Diversity within the Dutch Muslim community and its halal consumption

Even though many Muslims identify themselves as members of the global Ummah (the Islamic community) (Khan 2000), when looking at studies by authors from the Middle East, instead of “unification we see internal pluralism, ethnic diversity and multiple discourses” (Manger 1999, p. 3). In the literature, we found this pluralism on three levels; religious-institutionally, societally and individually. Religious-institutionally, there is no single authority in Islam. Instead, it is separated in denominations, schools and sects. There are two main denominations, Shia and Sunni. Within Sunni Islam, which comprises 75 % of all Muslims in the world, there are four religious schools (Van der Spiegel et al. 2012) with different interpretations of the religious texts and practices. Ijma and Qiyas provide religious leaders with the tools to interpret the religious texts in a flexible way, which increases the diversity of interpretations (Van Waarden and Dalen 2011).
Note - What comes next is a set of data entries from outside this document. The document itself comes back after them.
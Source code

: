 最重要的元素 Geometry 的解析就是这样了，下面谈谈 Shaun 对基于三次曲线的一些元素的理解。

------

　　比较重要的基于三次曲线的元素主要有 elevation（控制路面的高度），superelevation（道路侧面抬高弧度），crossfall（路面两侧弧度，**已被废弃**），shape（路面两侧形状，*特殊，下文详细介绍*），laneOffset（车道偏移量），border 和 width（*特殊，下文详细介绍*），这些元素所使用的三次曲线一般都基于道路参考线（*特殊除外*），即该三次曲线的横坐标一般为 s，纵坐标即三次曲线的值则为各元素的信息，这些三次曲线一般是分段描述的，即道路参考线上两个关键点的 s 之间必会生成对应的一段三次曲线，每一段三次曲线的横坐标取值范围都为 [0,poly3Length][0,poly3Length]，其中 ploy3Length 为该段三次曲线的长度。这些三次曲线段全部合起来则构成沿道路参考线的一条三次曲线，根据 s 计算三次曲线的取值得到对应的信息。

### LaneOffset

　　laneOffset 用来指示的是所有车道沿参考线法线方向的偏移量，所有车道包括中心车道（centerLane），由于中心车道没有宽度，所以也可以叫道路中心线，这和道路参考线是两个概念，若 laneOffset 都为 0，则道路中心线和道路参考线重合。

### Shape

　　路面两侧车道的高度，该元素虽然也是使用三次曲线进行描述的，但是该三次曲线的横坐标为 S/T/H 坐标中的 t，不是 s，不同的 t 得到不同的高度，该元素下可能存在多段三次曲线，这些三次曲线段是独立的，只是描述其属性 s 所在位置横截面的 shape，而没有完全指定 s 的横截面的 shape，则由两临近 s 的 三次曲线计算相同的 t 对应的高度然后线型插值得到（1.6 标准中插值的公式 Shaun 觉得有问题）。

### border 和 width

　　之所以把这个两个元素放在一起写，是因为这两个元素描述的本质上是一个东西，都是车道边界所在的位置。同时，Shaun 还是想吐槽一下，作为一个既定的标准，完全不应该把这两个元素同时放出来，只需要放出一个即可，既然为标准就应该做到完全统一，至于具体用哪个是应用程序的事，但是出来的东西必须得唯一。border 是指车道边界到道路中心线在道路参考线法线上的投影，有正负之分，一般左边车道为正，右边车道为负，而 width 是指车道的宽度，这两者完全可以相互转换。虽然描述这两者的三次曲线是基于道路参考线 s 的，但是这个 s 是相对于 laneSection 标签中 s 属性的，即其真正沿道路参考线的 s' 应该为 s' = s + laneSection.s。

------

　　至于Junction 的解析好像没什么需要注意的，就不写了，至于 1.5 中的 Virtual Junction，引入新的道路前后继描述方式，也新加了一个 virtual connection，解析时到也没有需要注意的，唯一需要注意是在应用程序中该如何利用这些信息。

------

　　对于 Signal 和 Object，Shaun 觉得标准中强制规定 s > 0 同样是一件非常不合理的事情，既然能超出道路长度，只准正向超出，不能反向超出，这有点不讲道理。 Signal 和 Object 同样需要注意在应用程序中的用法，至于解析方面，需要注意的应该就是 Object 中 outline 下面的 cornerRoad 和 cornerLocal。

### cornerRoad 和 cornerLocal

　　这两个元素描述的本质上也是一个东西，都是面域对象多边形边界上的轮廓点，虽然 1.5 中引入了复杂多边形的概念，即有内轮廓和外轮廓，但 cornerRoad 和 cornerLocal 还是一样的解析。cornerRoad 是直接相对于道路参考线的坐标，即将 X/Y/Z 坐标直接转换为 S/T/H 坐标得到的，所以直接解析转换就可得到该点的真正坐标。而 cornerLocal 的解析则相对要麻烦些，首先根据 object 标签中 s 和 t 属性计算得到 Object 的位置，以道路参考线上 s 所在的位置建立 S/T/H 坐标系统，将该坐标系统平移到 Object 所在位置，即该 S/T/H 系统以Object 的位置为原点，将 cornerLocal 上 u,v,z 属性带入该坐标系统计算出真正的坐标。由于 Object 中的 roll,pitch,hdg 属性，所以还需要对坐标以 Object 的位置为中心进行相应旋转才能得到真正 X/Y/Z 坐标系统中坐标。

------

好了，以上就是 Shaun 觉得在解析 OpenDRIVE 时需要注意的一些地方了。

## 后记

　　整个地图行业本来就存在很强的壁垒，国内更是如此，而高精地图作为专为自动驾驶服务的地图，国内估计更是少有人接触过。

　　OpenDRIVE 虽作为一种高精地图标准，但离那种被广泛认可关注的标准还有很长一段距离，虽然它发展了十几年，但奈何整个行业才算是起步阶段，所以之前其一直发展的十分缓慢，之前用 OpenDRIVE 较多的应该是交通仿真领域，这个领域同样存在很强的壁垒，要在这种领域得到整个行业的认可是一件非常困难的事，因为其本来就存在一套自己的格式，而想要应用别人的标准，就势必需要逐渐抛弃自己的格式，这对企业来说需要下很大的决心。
Societally, cultural, historical and political differences led to the development of diverse cultures and religious practices of Islam between and within Islamic states (Bayat 2003). In his research regarding British Muslims, Khan (2000, p. 31) found that they “reflect the linguistic, cultural and racial diversity of their origins.” The same may be assumed for Muslims that migrated to other secular states. Yet, even groups with the same cultural background, such as Dutch Moroccans or Turks, internally do not have “an entirely shared and homogeneous culture” (Slootman 2015, p. 11). This may be explained by the third level on which Muslims interpret the holy texts for their daily life, individually, thereby taking interpretations from different scholars into account. Gender, age, class, ethnicity and education may play a role in the development of pluralism in the Ummah as much as in any other community (Manger 1999).
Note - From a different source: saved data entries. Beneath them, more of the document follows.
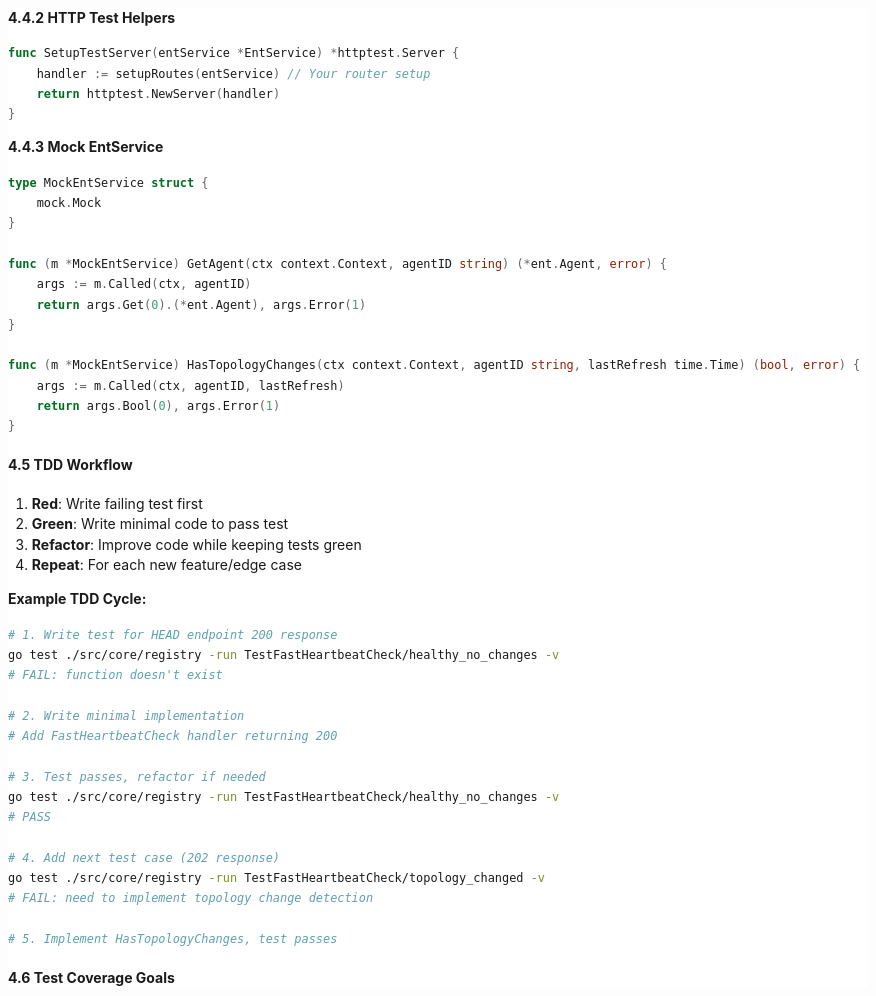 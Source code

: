 **4.4.2 HTTP Test Helpers**
```go
func SetupTestServer(entService *EntService) *httptest.Server {
    handler := setupRoutes(entService) // Your router setup
    return httptest.NewServer(handler)
}
```

**4.4.3 Mock EntService**
```go
type MockEntService struct {
    mock.Mock
}

func (m *MockEntService) GetAgent(ctx context.Context, agentID string) (*ent.Agent, error) {
    args := m.Called(ctx, agentID)
    return args.Get(0).(*ent.Agent), args.Error(1)
}

func (m *MockEntService) HasTopologyChanges(ctx context.Context, agentID string, lastRefresh time.Time) (bool, error) {
    args := m.Called(ctx, agentID, lastRefresh)
    return args.Bool(0), args.Error(1)
}
```

#### 4.5 TDD Workflow

1. **Red**: Write failing test first
2. **Green**: Write minimal code to pass test  
3. **Refactor**: Improve code while keeping tests green
4. **Repeat**: For each new feature/edge case

**Example TDD Cycle:**
```bash
# 1. Write test for HEAD endpoint 200 response
go test ./src/core/registry -run TestFastHeartbeatCheck/healthy_no_changes -v
# FAIL: function doesn't exist

# 2. Write minimal implementation
# Add FastHeartbeatCheck handler returning 200

# 3. Test passes, refactor if needed
go test ./src/core/registry -run TestFastHeartbeatCheck/healthy_no_changes -v  
# PASS

# 4. Add next test case (202 response)
go test ./src/core/registry -run TestFastHeartbeatCheck/topology_changed -v
# FAIL: need to implement topology change detection

# 5. Implement HasTopologyChanges, test passes
```

#### 4.6 Test Coverage Goals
In 2010, Muslims were estimated to constitute 6 % of the European population and 5.5 % of the Dutch population (Pew Research Center 2011). Estimates from 2007 show that the majority (69 %) of all Dutch Muslims has a Turkish or Moroccan background, while other large groups come from Surinam, Afghanistan, Iraq, Somalia and there are about 12 000 Muslims with Dutch origin (CBS 2007) Due to the new migration wave towards Europe since 2014, these estimates might have changed, but no new data is available at the time of writing. The central office for statistics announced that the group of Syrians registered in Dutch municipalities has risen to 37 000 in October 2015 (CBS 2015). This overview, even if outdated shows the diversity of ethnical and cultural backgrounds of the Dutch Muslim community and allows us to make assumptions about the diversity of Islamic denominations in the Dutch Muslim community. While the majority of Turkish Muslims adheres to the Hanafi school of thought, with a considerable Safi minority constituted of the Kurdish Turks, in Morocco the majority follows the Maliki school (Ahmad 2010). Maliepaard and Gijsberts (2012) found differences in adherence to religious practices per country of origin (see Table 1). In addition, the table reveals that many Muslims do not adhere to religious practices regularly. For example, if 42 % of the Turkish survey participants visit a mosque at least once a week, it means that 58 % do not. This shows the diversity with regards to religious practices within the groups.
Table 1

Religious behavior among Muslims with different origin in the Netherlands [adjusted from SCP (Sim’11; Sing’09) in Maliepaard and Gijsberts 2012]

 

Turkish (%)

Moroccan (%)

Afghan (%)

Iraqi (%)

Iranian (%)

Somali (%)

Visits a mosque at least once a week

42

44

13

10

5

36

Prays five times every day

27

76

23

38

15

69

Fasted all days during Ramadan

66

93

44

50

16

72

Eats halal every day

80

94

66

69

34

83

Wears a headscarf (women)

48

64

21

38

13

80

One of the practices that have been surveyed by Maliepaard and Gijsberts (2012) is the consumption of halal food. They found that especially among Turkish, Moroccan and Somali immigrants the adherence to this religious practice is strong. Especially since the legitimacy of Islam is being questioned in Western societies, the consumption of halal food has risen, as Muslims try to reinforce their identity (Lever and Miele 2012). In research concerning halal meat consumption behavior in France, Bonne et al. (2007) found that Muslims are primarily guided by the importance they personally attach to halal meat. People with a stronger Muslim identity find religious norms more important and are more likely to rely on external advice, while those with a weaker Muslim identity make more egocentric choices. The fact that perceived availability of halal meat does not influence consumption behavior may suggest that the importance attached to halal consumption prevails over convenience. Whether a Muslim adheres to halal food laws is a voluntary decision and especially the second and third generations of Muslims in Europe think thoroughly about their food choices (Bonne et al. 2007). The major reason for first generation Islamic immigrants to buy halal food is “faith, health and respect for animal welfare, whereas the second generation tends to buy halal meat in order to continue a (cultural) tradition” (Bonne and Verbeke 2006, np). While the older generation buys its products from small ethno-shops and local butchers based on trust relationships, the younger generation is in favor of halal labelling which would simplify convenient shopping in supermarkets (Bonne and Verbeke 2008b).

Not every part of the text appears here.